Some learnings that have emerged from the series:
- The speed of corporate data and power capture through the convenience of mega platforms is dizzying.
- This and other innovations can lock farmers into a business-as-usual path they cannot escape from.
- Some farmers are responding to this dynamic by developing technological sovereignty and working together.
- CAP, from the emphasis on digitization and smart farming in the Commission’s CAP consultation document, to the innovation principle as brought into Horizon Europe, risks being unbalanced towards high tech, high expense, path dependency. The balance needs to swing more towards EIP and other more agroecologically focused areas.

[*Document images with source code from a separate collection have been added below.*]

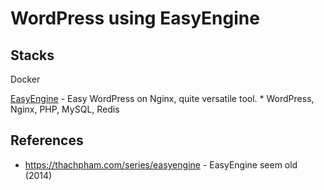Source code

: # WordPress using EasyEngine

## Stacks

Docker

[EasyEngine](https://easyengine.io/) - Easy WordPress on Nginx, quite versatile tool.
    * WordPress, Nginx, PHP, MySQL, Redis

## References

- https://thachpham.com/series/easyengine - EasyEngine seem old (2014)
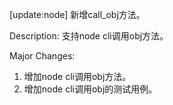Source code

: [update:node] 新增call_obj方法。

Description:
支持node cli调用obj方法。

Major Changes:
1. 增加node cli调用obj方法。
2. 增加node cli调用obj的测试用例。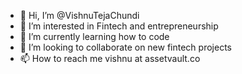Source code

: - 👋 Hi, I’m @VishnuTejaChundi
- 👀 I’m interested in Fintech and entrepreneurship
- 🌱 I’m currently learning how to code 
- 💞️ I’m looking to collaborate on new fintech projects 
- 📫 How to reach me vishnu at assetvault.co 

<!---
VishnuTejaChundi/VishnuTejaChundi is a ✨ special ✨ repository because its `README.md` (this file) appears on your GitHub profile.
You can click the Preview link to take a look at your changes.
--->
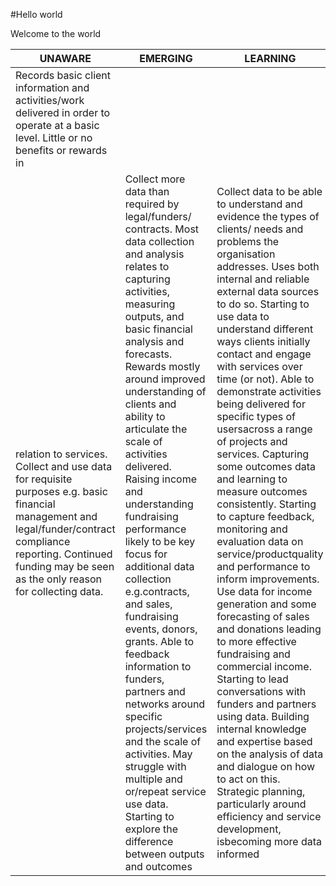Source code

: #Hello world

Welcome to the world

| UNAWARE | EMERGING | LEARNING | DEVELOPING | MASTERING |
| ------- | -------- | -------- | ---------- | --------- |
| Records basic client information and activities/work delivered in order to operate at a basic level. Little or no benefits or rewards in
relation to services. Collect and use data for requisite purposes e.g. basic financial management and legal/funder/contract compliance reporting. Continued funding may be seen as the only reason for collecting data. | Collect more data than required by legal/funders/ contracts. Most data collection and analysis relates to capturing activities, measuring outputs, and basic financial analysis and forecasts. Rewards mostly around improved understanding of clients and ability to articulate the scale of activities delivered. Raising income and understanding fundraising performance likely to be key focus for additional data collection e.g.contracts, and sales, fundraising events, donors, grants. Able to feedback information to funders, partners and networks around specific projects/services and the scale of activities. May struggle with multiple and or/repeat service use data. Starting to explore the difference between outputs and outcomes | Collect data to be able to understand and evidence the types of clients/ needs and problems the organisation addresses. Uses both internal and reliable external data sources to do so. Starting to use data to understand different ways clients initially contact and engage with services over time (or not). Able to demonstrate activities being delivered for specific types of usersacross a range of projects and services. Capturing some outcomes data and learning to measure outcomes consistently. Starting to capture feedback, monitoring and evaluation data on service/productquality and performance to inform improvements. Use data for income generation and some forecasting of sales and donations leading to more effective fundraising and commercial income. Starting to lead conversations with funders and partners using data. Building internal knowledge and expertise based on the analysis of data and dialogue on how to act on this. Strategic planning, particularly around efficiency and service development, isbecoming more data informed | All client, activity, output, and outcomes data is routinely collected. Services/products/campaigns are monitored to show performance on how, when and where these are used by whom. Services/products/campaigns are starting to be targeted at specific demographics and/or geographic locations in response to better understanding of needs/problems | Data is used extensively, and in inter-related strategic ways, for a wide range of purposes. Sophisticated use of analysis delivers insights and predictions to influence service and organisational success. Evidencing and improving outcomesand impact is a primary focus. |
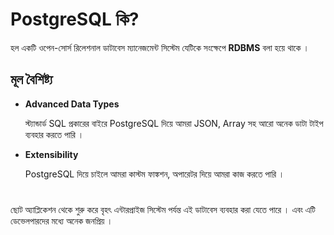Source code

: 
# **PostgreSQL** কি?

হল একটি ওপেন-সোর্স রিলেশনাল ডাটাবেস ম্যানেজমেন্ট সিস্টেম যেটিকে সংক্ষেপে **RDBMS** বলা হয়ে থাকে । 




## মূল বৈশিষ্ট্য
- **Advanced Data Types**

    স্ট্যান্ডার্ড SQL প্রকারের বাইরে PostgreSQL দিয়ে আমরা JSON, Array সহ আরো অনেক ডাটা টাইপ ব্যবহার করতে পারি । 
- **Extensibility**

    PostgreSQL দিয়ে চাইলে আমরা কাস্টম ফাঙ্কশন, অপারেটর দিয়ে আমরা কাজ করতে পারি ।  


#

ছোট অ্যাপ্লিকেশন থেকে শুরু করে বৃহৎ এন্টারপ্রাইজ সিস্টেম পর্যন্ত এই ডাটাবেস ব্যবহার করা যেতে পারে । এবং এটি ডেভেলপারদের মধ্যে অনেক জনপ্রিয় । 
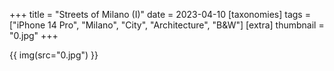 +++
title = "Streets of Milano (I)"
date = 2023-04-10
[taxonomies]
tags = ["iPhone 14 Pro", "Milano", "City", "Architecture", "B&W"]
[extra]
thumbnail = "0.jpg"
+++

{{ img(src="0.jpg") }}
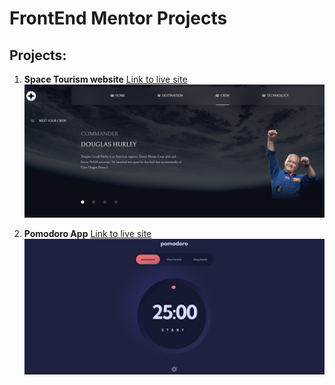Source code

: # FrontEnd Mentor Projects

## Projects:

1. **Space Tourism website**
   [Link to live site](https://space-tourism-x.netlify.app)
   ![Design preview for the Space tourism website coding challenge](./Space-tourism-multi-page-website/public/shared/Space-tourism.png)

2. **Pomodoro App**
   [Link to live site](https://main--pomodoro-just-dot-it.netlify.app/)
   ![Design preview for the Pomodoro coding challenge](./Pomodoro-App/public/Pomodoro.png)
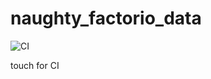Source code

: # naughty_factorio_data

![CI](https://github.com/factubsio/naughty_factorio_data/workflows/CI/badge.svg)

touch for CI
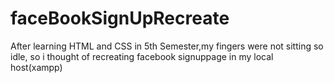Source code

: # faceBookSignUpRecreate
After learning HTML and CSS in 5th Semester,my fingers were not sitting so idle, so i thought of recreating facebook signuppage in my local host(xampp)
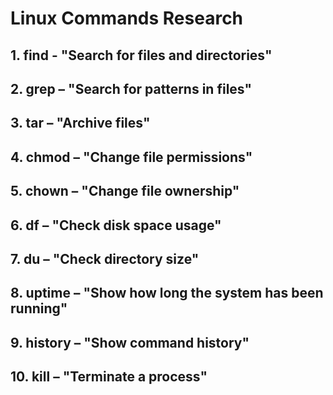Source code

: # Linux Commands Research
## 1. find - "Search for files and directories"
## 2. grep – "Search for patterns in files"
## 3. tar – "Archive files"
## 4. chmod – "Change file permissions"
## 5. chown – "Change file ownership"
## 6. df – "Check disk space usage"
## 7. du – "Check directory size"
## 8. uptime – "Show how long the system has been running"
## 9. history – "Show command history"
## 10. kill – "Terminate a process"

- We have much to learn from elsewhere, from the past, from new agricultural movements. This includes the open source movement on line, the pre-mineral fertilizer era, and (re)new(ed) regenerative and biological approaches to farming. These holistic agroecology approaches can bring the more appropriate of technologies forward, while being nature-embedded and farmer driven.
This new frontier of food, where digitization and technology pervade, is still a contested space. Let’s push for technologies, from open plans to open pollinated seeds, from accessing your own data to modifying your own machinery, that work for everyone.